» **Problem**
Write out the records again, exactly. Nothing may be dropped.

» **Source information**
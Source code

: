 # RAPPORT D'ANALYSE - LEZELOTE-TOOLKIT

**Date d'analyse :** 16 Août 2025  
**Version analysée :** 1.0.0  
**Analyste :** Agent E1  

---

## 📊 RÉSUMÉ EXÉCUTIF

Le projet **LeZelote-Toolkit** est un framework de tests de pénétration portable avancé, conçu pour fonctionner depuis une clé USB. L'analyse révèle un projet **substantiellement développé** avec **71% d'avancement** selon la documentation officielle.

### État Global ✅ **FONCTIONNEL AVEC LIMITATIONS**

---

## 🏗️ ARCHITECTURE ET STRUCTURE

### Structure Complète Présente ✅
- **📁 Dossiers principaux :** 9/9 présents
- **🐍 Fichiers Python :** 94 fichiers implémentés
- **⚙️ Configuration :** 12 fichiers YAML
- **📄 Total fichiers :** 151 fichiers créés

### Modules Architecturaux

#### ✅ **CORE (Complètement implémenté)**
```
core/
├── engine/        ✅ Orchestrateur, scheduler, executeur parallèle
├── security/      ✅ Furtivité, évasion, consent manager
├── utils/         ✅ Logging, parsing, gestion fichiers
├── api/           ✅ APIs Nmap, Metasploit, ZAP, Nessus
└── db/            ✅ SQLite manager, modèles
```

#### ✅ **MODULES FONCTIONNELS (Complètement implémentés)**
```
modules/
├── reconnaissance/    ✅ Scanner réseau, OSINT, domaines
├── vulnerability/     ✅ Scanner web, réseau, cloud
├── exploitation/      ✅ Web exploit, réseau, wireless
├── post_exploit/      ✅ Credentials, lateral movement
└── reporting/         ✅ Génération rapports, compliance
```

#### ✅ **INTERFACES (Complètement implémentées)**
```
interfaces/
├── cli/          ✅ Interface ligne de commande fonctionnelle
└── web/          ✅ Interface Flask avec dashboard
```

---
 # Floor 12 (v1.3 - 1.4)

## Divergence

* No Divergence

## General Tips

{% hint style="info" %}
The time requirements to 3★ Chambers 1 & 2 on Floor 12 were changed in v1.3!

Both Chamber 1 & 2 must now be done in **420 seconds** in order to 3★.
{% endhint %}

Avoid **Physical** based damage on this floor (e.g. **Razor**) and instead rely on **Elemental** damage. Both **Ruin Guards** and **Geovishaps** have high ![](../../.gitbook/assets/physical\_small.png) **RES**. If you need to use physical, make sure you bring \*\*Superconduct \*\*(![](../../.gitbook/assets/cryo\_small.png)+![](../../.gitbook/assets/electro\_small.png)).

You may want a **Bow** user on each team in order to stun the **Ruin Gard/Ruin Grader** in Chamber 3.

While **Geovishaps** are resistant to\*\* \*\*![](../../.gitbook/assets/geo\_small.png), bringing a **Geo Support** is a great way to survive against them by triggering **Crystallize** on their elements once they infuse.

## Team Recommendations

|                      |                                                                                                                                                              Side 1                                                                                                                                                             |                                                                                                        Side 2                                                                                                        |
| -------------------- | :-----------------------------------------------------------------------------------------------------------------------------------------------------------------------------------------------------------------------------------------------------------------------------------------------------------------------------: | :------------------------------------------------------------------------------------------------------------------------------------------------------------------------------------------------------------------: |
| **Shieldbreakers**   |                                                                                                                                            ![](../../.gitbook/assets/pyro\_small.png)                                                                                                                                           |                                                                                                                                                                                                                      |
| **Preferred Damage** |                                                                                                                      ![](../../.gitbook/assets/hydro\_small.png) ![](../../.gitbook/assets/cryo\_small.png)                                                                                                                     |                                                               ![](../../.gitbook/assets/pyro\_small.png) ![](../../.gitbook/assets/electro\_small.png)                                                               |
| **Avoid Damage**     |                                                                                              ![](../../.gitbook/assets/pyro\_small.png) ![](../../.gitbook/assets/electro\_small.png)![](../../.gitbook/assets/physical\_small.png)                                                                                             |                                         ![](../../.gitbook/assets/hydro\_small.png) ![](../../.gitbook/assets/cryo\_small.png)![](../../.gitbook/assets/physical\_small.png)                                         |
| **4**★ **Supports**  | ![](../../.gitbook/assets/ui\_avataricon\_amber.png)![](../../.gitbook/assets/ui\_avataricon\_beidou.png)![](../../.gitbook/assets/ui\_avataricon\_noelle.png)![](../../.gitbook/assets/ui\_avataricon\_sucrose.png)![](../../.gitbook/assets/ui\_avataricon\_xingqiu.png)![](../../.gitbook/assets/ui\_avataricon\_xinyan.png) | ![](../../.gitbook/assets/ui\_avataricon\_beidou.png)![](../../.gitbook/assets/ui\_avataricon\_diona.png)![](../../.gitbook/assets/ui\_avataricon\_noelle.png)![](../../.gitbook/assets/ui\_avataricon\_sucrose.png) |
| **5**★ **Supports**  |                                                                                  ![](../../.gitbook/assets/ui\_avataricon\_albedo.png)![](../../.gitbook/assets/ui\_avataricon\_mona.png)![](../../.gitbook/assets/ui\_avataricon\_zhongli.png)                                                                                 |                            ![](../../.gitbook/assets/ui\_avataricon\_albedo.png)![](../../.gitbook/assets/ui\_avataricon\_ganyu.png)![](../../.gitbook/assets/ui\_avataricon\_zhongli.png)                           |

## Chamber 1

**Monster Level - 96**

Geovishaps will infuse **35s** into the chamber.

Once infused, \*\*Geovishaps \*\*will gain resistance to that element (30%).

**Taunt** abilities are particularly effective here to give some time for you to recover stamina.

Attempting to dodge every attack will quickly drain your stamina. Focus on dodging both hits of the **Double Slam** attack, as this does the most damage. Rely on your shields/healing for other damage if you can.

» **Reply to the exercise**
Source code

: # RAPPORT D'ANALYSE - LEZELOTE-TOOLKIT

**Date d'analyse :** 16 Août 2025  
**Version analysée :** 1.0.0  
**Analyste :** Agent E1  

---

## 📊 RÉSUMÉ EXÉCUTIF

Le projet **LeZelote-Toolkit** est un framework de tests de pénétration portable avancé, conçu pour fonctionner depuis une clé USB. L'analyse révèle un projet **substantiellement développé** avec **71% d'avancement** selon la documentation officielle.

### État Global ✅ **FONCTIONNEL AVEC LIMITATIONS**

---

## 🏗️ ARCHITECTURE ET STRUCTURE

### Structure Complète Présente ✅
- **📁 Dossiers principaux :** 9/9 présents
- **🐍 Fichiers Python :** 94 fichiers implémentés
- **⚙️ Configuration :** 12 fichiers YAML
- **📄 Total fichiers :** 151 fichiers créés

### Modules Architecturaux

#### ✅ **CORE (Complètement implémenté)**
```
core/
├── engine/        ✅ Orchestrateur, scheduler, executeur parallèle
├── security/      ✅ Furtivité, évasion, consent manager
├── utils/         ✅ Logging, parsing, gestion fichiers
├── api/           ✅ APIs Nmap, Metasploit, ZAP, Nessus
└── db/            ✅ SQLite manager, modèles
```

#### ✅ **MODULES FONCTIONNELS (Complètement implémentés)**
```
modules/
├── reconnaissance/    ✅ Scanner réseau, OSINT, domaines
├── vulnerability/     ✅ Scanner web, réseau, cloud
├── exploitation/      ✅ Web exploit, réseau, wireless
├── post_exploit/      ✅ Credentials, lateral movement
└── reporting/         ✅ Génération rapports, compliance
```

#### ✅ **INTERFACES (Complètement implémentées)**
```
interfaces/
├── cli/          ✅ Interface ligne de commande fonctionnelle
└── web/          ✅ Interface Flask avec dashboard
```

---
 # Floor 12 (v1.3 - 1.4)

## Divergence

* No Divergence

## General Tips

{% hint style="info" %}
The time requirements to 3★ Chambers 1 & 2 on Floor 12 were changed in v1.3!

Both Chamber 1 & 2 must now be done in **420 seconds** in order to 3★.
{% endhint %}

Avoid **Physical** based damage on this floor (e.g. **Razor**) and instead rely on **Elemental** damage. Both **Ruin Guards** and **Geovishaps** have high ![](../../.gitbook/assets/physical\_small.png) **RES**. If you need to use physical, make sure you bring \*\*Superconduct \*\*(![](../../.gitbook/assets/cryo\_small.png)+![](../../.gitbook/assets/electro\_small.png)).

You may want a **Bow** user on each team in order to stun the **Ruin Gard/Ruin Grader** in Chamber 3.

While **Geovishaps** are resistant to\*\* \*\*![](../../.gitbook/assets/geo\_small.png), bringing a **Geo Support** is a great way to survive against them by triggering **Crystallize** on their elements once they infuse.

## Team Recommendations

|                      |                                                                                                                                                              Side 1                                                                                                                                                             |                                                                                                        Side 2                                                                                                        |
| -------------------- | :-----------------------------------------------------------------------------------------------------------------------------------------------------------------------------------------------------------------------------------------------------------------------------------------------------------------------------: | :------------------------------------------------------------------------------------------------------------------------------------------------------------------------------------------------------------------: |
| **Shieldbreakers**   |                                                                                                                                            ![](../../.gitbook/assets/pyro\_small.png)                                                                                                                                           |                                                                                                                                                                                                                      |
| **Preferred Damage** |                                                                                                                      ![](../../.gitbook/assets/hydro\_small.png) ![](../../.gitbook/assets/cryo\_small.png)                                                                                                                     |                                                               ![](../../.gitbook/assets/pyro\_small.png) ![](../../.gitbook/assets/electro\_small.png)                                                               |
| **Avoid Damage**     |                                                                                              ![](../../.gitbook/assets/pyro\_small.png) ![](../../.gitbook/assets/electro\_small.png)![](../../.gitbook/assets/physical\_small.png)                                                                                             |                                         ![](../../.gitbook/assets/hydro\_small.png) ![](../../.gitbook/assets/cryo\_small.png)![](../../.gitbook/assets/physical\_small.png)                                         |
| **4**★ **Supports**  | ![](../../.gitbook/assets/ui\_avataricon\_amber.png)![](../../.gitbook/assets/ui\_avataricon\_beidou.png)![](../../.gitbook/assets/ui\_avataricon\_noelle.png)![](../../.gitbook/assets/ui\_avataricon\_sucrose.png)![](../../.gitbook/assets/ui\_avataricon\_xingqiu.png)![](../../.gitbook/assets/ui\_avataricon\_xinyan.png) | ![](../../.gitbook/assets/ui\_avataricon\_beidou.png)![](../../.gitbook/assets/ui\_avataricon\_diona.png)![](../../.gitbook/assets/ui\_avataricon\_noelle.png)![](../../.gitbook/assets/ui\_avataricon\_sucrose.png) |
| **5**★ **Supports**  |                                                                                  ![](../../.gitbook/assets/ui\_avataricon\_albedo.png)![](../../.gitbook/assets/ui\_avataricon\_mona.png)![](../../.gitbook/assets/ui\_avataricon\_zhongli.png)                                                                                 |                            ![](../../.gitbook/assets/ui\_avataricon\_albedo.png)![](../../.gitbook/assets/ui\_avataricon\_ganyu.png)![](../../.gitbook/assets/ui\_avataricon\_zhongli.png)                           |

## Chamber 1

**Monster Level - 96**

Geovishaps will infuse **35s** into the chamber.

Once infused, \*\*Geovishaps \*\*will gain resistance to that element (30%).

**Taunt** abilities are particularly effective here to give some time for you to recover stamina.

Attempting to dodge every attack will quickly drain your stamina. Focus on dodging both hits of the **Double Slam** attack, as this does the most damage. Rely on your shields/healing for other damage if you can.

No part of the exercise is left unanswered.